**Data shown**

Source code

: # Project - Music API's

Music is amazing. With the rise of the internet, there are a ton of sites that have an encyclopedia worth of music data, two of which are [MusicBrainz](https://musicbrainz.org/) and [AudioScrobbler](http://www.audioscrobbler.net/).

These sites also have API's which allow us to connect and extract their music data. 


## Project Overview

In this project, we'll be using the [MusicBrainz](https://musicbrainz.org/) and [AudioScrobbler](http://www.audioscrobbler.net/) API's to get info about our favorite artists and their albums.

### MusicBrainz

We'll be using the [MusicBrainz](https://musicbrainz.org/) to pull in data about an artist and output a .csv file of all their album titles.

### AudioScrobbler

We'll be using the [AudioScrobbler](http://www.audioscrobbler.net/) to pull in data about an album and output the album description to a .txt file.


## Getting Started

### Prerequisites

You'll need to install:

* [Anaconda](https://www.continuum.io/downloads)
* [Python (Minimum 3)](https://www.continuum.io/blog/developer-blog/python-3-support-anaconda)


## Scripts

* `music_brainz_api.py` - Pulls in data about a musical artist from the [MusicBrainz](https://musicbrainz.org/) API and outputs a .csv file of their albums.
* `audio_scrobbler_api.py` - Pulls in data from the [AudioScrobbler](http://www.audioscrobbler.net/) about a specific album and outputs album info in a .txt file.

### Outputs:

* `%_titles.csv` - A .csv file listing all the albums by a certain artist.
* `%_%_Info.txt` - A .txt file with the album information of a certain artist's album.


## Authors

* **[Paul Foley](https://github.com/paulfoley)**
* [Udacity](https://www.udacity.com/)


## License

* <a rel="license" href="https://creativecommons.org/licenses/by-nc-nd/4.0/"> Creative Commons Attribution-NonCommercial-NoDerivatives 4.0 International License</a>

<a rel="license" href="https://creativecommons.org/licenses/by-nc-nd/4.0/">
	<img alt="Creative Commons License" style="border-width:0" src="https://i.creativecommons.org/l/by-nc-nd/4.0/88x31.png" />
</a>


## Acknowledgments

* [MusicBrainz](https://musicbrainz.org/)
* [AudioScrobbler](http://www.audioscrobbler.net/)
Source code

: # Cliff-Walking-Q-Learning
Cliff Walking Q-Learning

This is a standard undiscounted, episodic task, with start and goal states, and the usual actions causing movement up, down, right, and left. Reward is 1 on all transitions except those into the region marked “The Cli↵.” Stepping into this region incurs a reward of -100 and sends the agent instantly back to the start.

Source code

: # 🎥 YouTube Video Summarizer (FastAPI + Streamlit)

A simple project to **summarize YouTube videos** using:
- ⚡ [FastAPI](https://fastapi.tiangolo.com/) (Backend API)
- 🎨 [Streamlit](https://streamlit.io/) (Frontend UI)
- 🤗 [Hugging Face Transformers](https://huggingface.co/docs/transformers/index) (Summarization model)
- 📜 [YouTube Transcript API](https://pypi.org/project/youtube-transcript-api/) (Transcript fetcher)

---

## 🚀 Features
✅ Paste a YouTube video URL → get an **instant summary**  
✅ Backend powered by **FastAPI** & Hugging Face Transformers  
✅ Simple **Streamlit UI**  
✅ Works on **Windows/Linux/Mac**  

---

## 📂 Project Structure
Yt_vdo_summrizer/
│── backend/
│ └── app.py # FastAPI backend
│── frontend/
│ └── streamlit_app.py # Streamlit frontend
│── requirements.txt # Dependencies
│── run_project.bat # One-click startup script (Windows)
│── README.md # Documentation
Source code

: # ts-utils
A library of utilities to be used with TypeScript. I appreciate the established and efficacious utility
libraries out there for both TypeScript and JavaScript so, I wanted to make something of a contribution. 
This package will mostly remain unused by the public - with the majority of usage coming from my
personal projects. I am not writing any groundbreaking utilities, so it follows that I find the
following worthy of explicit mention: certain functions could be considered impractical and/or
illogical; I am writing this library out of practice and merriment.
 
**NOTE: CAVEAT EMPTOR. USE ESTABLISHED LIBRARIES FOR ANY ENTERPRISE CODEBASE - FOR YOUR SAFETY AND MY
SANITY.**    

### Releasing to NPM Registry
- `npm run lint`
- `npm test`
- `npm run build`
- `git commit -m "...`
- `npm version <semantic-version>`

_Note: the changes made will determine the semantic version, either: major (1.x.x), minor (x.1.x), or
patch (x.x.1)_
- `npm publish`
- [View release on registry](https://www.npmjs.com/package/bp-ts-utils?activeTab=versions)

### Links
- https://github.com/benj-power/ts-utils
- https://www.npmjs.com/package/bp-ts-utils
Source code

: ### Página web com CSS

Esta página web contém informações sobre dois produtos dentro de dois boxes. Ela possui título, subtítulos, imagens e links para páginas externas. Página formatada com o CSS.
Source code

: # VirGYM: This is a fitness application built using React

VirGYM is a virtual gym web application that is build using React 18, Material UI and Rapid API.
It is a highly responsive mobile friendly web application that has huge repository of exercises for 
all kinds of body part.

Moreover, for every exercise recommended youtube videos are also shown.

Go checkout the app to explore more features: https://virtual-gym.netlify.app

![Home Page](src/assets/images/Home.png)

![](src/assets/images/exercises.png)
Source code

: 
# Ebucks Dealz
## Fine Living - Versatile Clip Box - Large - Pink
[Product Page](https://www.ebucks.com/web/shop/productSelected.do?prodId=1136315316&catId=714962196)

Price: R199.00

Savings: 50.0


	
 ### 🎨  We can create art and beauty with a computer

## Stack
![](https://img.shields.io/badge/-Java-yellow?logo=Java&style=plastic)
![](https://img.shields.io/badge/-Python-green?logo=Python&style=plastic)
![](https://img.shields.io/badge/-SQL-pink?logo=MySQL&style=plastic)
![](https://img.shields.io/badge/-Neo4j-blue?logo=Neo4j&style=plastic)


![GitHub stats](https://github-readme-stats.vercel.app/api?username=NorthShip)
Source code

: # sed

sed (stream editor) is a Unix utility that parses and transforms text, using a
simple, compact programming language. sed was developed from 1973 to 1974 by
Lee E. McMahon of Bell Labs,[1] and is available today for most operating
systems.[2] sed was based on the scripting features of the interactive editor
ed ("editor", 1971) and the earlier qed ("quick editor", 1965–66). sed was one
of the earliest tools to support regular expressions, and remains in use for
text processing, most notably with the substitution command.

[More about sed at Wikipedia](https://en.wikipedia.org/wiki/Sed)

**Exercise objective**
Repeat, exactly as they stand above, the lines from the line with "README.md # Documentation" to the line with "## Fine Living", both lines included.

**Answer space**
│── README.md # Documentation
Source code

: # ts-utils
A library of utilities to be used with TypeScript. I appreciate the established and efficacious utility
libraries out there for both TypeScript and JavaScript so, I wanted to make something of a contribution. 
This package will mostly remain unused by the public - with the majority of usage coming from my
personal projects. I am not writing any groundbreaking utilities, so it follows that I find the
following worthy of explicit mention: certain functions could be considered impractical and/or
illogical; I am writing this library out of practice and merriment.
 
**NOTE: CAVEAT EMPTOR. USE ESTABLISHED LIBRARIES FOR ANY ENTERPRISE CODEBASE - FOR YOUR SAFETY AND MY
SANITY.**    

### Releasing to NPM Registry
- `npm run lint`
- `npm test`
- `npm run build`
- `git commit -m "...`
- `npm version <semantic-version>`

_Note: the changes made will determine the semantic version, either: major (1.x.x), minor (x.1.x), or
patch (x.x.1)_
- `npm publish`
- [View release on registry](https://www.npmjs.com/package/bp-ts-utils?activeTab=versions)

### Links
- https://github.com/benj-power/ts-utils
- https://www.npmjs.com/package/bp-ts-utils
Source code

: ### Página web com CSS

Esta página web contém informações sobre dois produtos dentro de dois boxes. Ela possui título, subtítulos, imagens e links para páginas externas. Página formatada com o CSS.
Source code

: # VirGYM: This is a fitness application built using React

VirGYM is a virtual gym web application that is build using React 18, Material UI and Rapid API.
It is a highly responsive mobile friendly web application that has huge repository of exercises for 
all kinds of body part.

Moreover, for every exercise recommended youtube videos are also shown.

Go checkout the app to explore more features: https://virtual-gym.netlify.app

![Home Page](src/assets/images/Home.png)

![](src/assets/images/exercises.png)
Source code

: 
# Ebucks Dealz
## Fine Living - Versatile Clip Box - Large - Pink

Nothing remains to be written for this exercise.